6. When the sheet feeding device includes a lift mechanism that lifts the loaded sheets to a contact position where the uppermost surface of the top sheet in the loaded sheets contacts the feeding rotating body, The processing device derives the standard feeding time based on one or more standard feeding processes measured by the timing device when one or more standard feeding processes are performed that satisfy the count condition, which is one or more feeding processes performed a predetermined number of times after the lift mechanism lifts the loaded sheet to the contact position. The sheet feeding state determination method according to claim 1 or 2, further comprising the processing device performing a first position deviation deriving process that derives the position deviation amount according to the difference between the target measurement time and the reference feeding time.
7. If, before the target sheet is fed, one or more recent measurement times measured by the timing device for one or more consecutive sheets fed immediately before the feeding of the target sheet, and the target measurement time are not below the reference feeding time, the processing device executes the first position misalignment derivation process. The sheet feeding state determination method according to claim 6, further comprising: when the continuous positional misalignment state occurs, the processing device performing a second positional misalignment derivation process to derive the amount of positional misalignment corresponding to the difference between the shortest time among the most recent measurement time and the target measurement time and the reference feeding time.
8. The aforementioned sheet feeding device, A sheet storage unit that supports the lift mechanism, houses the loaded sheet, and is retractably mounted in the housing of the sheet feeding device, When the seat storage unit is provided with an installation detection device that detects whether it is in an installed state, mounted in the housing, or in an uninstalled state, pulled out from the housing, The sheet feeding state determination method according to claim 6, wherein the one or more reference feeding processes are performed when the lift mechanism first lifts the loaded sheet to the contact position after the detection result of the mounting detection device changes from the non-mounted state to the mounted state, satisfying the mounting condition and the number of times condition.
9. The sheet feeding state determination method according to claim 1 or 2, wherein the processing device outputs an alarm through an information output device when the determination result of the deterioration state falls outside the acceptable range.

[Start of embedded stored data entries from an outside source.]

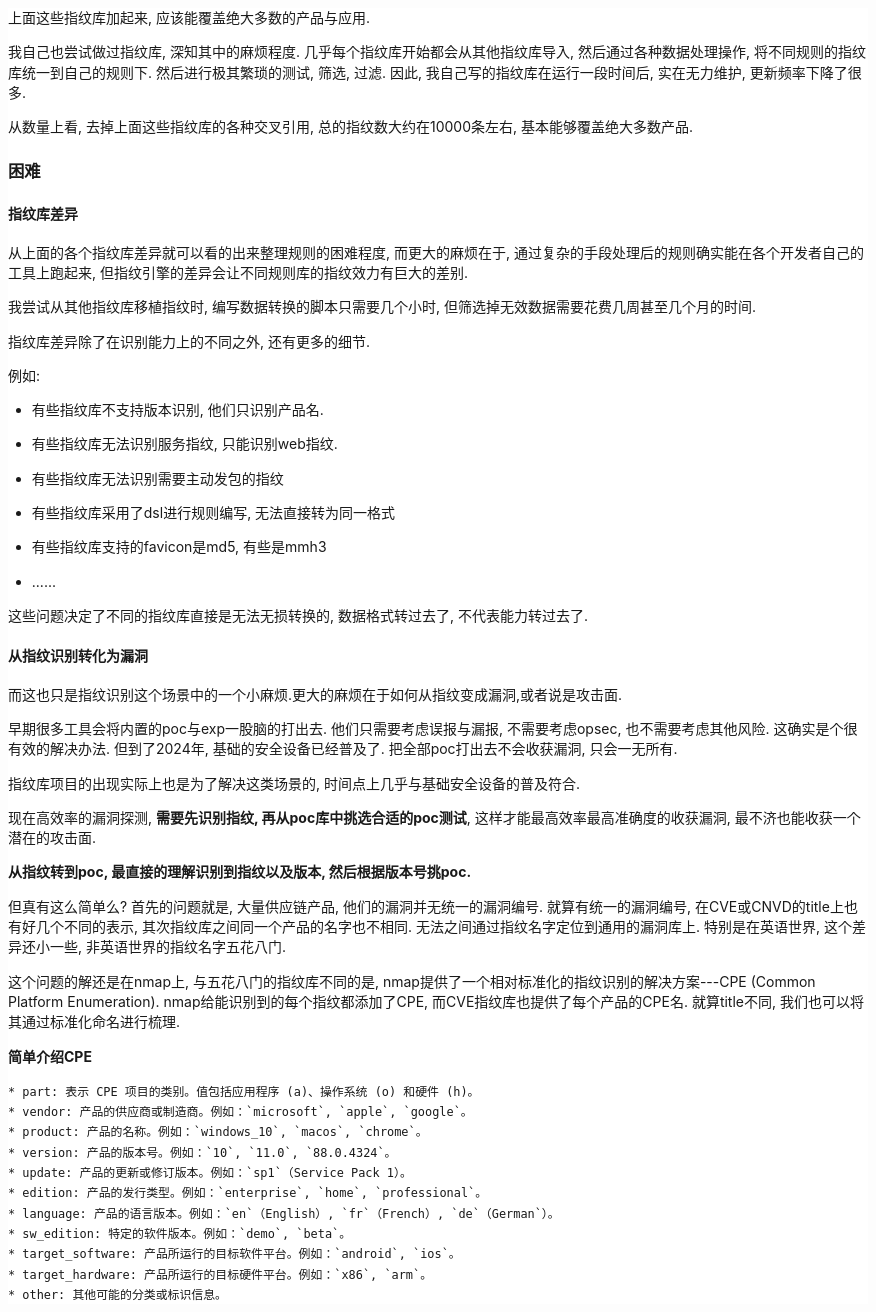 上面这些指纹库加起来, 应该能覆盖绝大多数的产品与应用. 

我自己也尝试做过指纹库, 深知其中的麻烦程度. 几乎每个指纹库开始都会从其他指纹库导入, 然后通过各种数据处理操作, 将不同规则的指纹库统一到自己的规则下.  然后进行极其繁琐的测试, 筛选, 过滤. 因此, 我自己写的指纹库在运行一段时间后, 实在无力维护, 更新频率下降了很多. 



从数量上看, 去掉上面这些指纹库的各种交叉引用, 总的指纹数大约在10000条左右, 基本能够覆盖绝大多数产品. 

### 困难

#### 指纹库差异

从上面的各个指纹库差异就可以看的出来整理规则的困难程度, 而更大的麻烦在于, 通过复杂的手段处理后的规则确实能在各个开发者自己的工具上跑起来, 但指纹引擎的差异会让不同规则库的指纹效力有巨大的差别. 

我尝试从其他指纹库移植指纹时, 编写数据转换的脚本只需要几个小时, 但筛选掉无效数据需要花费几周甚至几个月的时间. 

指纹库差异除了在识别能力上的不同之外, 还有更多的细节. 

例如:

* 有些指纹库不支持版本识别, 他们只识别产品名. 

* 有些指纹库无法识别服务指纹, 只能识别web指纹. 

* 有些指纹库无法识别需要主动发包的指纹
* 有些指纹库采用了dsl进行规则编写, 无法直接转为同一格式
* 有些指纹库支持的favicon是md5, 有些是mmh3
* ......

这些问题决定了不同的指纹库直接是无法无损转换的, 数据格式转过去了, 不代表能力转过去了.

#### 从指纹识别转化为漏洞

而这也只是指纹识别这个场景中的一个小麻烦.更大的麻烦在于如何从指纹变成漏洞,或者说是攻击面.

早期很多工具会将内置的poc与exp一股脑的打出去. 他们只需要考虑误报与漏报, 不需要考虑opsec, 也不需要考虑其他风险. 这确实是个很有效的解决办法.  但到了2024年, 基础的安全设备已经普及了. 把全部poc打出去不会收获漏洞, 只会一无所有.

指纹库项目的出现实际上也是为了解决这类场景的, 时间点上几乎与基础安全设备的普及符合. 

现在高效率的漏洞探测, **需要先识别指纹, 再从poc库中挑选合适的poc测试**, 这样才能最高效率最高准确度的收获漏洞, 最不济也能收获一个潜在的攻击面. 



**从指纹转到poc, 最直接的理解识别到指纹以及版本, 然后根据版本号挑poc.**

但真有这么简单么? 首先的问题就是, 大量供应链产品, 他们的漏洞并无统一的漏洞编号. 就算有统一的漏洞编号, 在CVE或CNVD的title上也有好几个不同的表示, 其次指纹库之间同一个产品的名字也不相同. 无法之间通过指纹名字定位到通用的漏洞库上. 特别是在英语世界, 这个差异还小一些, 非英语世界的指纹名字五花八门. 

这个问题的解还是在nmap上, 与五花八门的指纹库不同的是, nmap提供了一个相对标准化的指纹识别的解决方案---CPE (Common Platform Enumeration).  nmap给能识别到的每个指纹都添加了CPE, 而CVE指纹库也提供了每个产品的CPE名. 就算title不同, 我们也可以将其通过标准化命名进行梳理. 

**简单介绍CPE**

```
* part: 表示 CPE 项目的类别。值包括应用程序 (a)、操作系统 (o) 和硬件 (h)。
* vendor: 产品的供应商或制造商。例如：`microsoft`, `apple`, `google`。
* product: 产品的名称。例如：`windows_10`, `macos`, `chrome`。
* version: 产品的版本号。例如：`10`, `11.0`, `88.0.4324`。
* update: 产品的更新或修订版本。例如：`sp1`（Service Pack 1）。
* edition: 产品的发行类型。例如：`enterprise`, `home`, `professional`。
* language: 产品的语言版本。例如：`en`（English）, `fr`（French）, `de`（German`）。
* sw_edition: 特定的软件版本。例如：`demo`, `beta`。
* target_software: 产品所运行的目标软件平台。例如：`android`, `ios`。
* target_hardware: 产品所运行的目标硬件平台。例如：`x86`, `arm`。
* other: 其他可能的分类或标识信息。
```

10. A feeding mechanism comprising a feeding rotating body that contacts the upper surface of the top sheet in a loading sheet, a discharge rotating body positioned at a distance from the feeding rotating body, and a separating member positioned below the discharge rotating body and biased toward the discharge rotating body, wherein a feeding process is performed to feed each sheet from the loading sheet to a transport path by rotating the feeding rotating body and the discharge rotating body, and the accompanying sheets that are discharged along with each sheet are separated from each sheet by the separating member, A sheet detection device that detects each of the sheets at a detection position downstream of the sheet feeding direction relative to the feed rotating body and the separating member, A timing device that measures the elapsed time from the time when the feeding process for each of the sheets is started until the time when each of the sheets is detected by the sheet detection device, A sheet feeding device comprising a processing device that implements the sheet feeding state determination method according to claim 1 or claim 2.
11. A sheet feeding device according to claim 10, An image forming apparatus comprising: a printing device that forms an image on each sheet fed by the aforementioned sheet feeding device.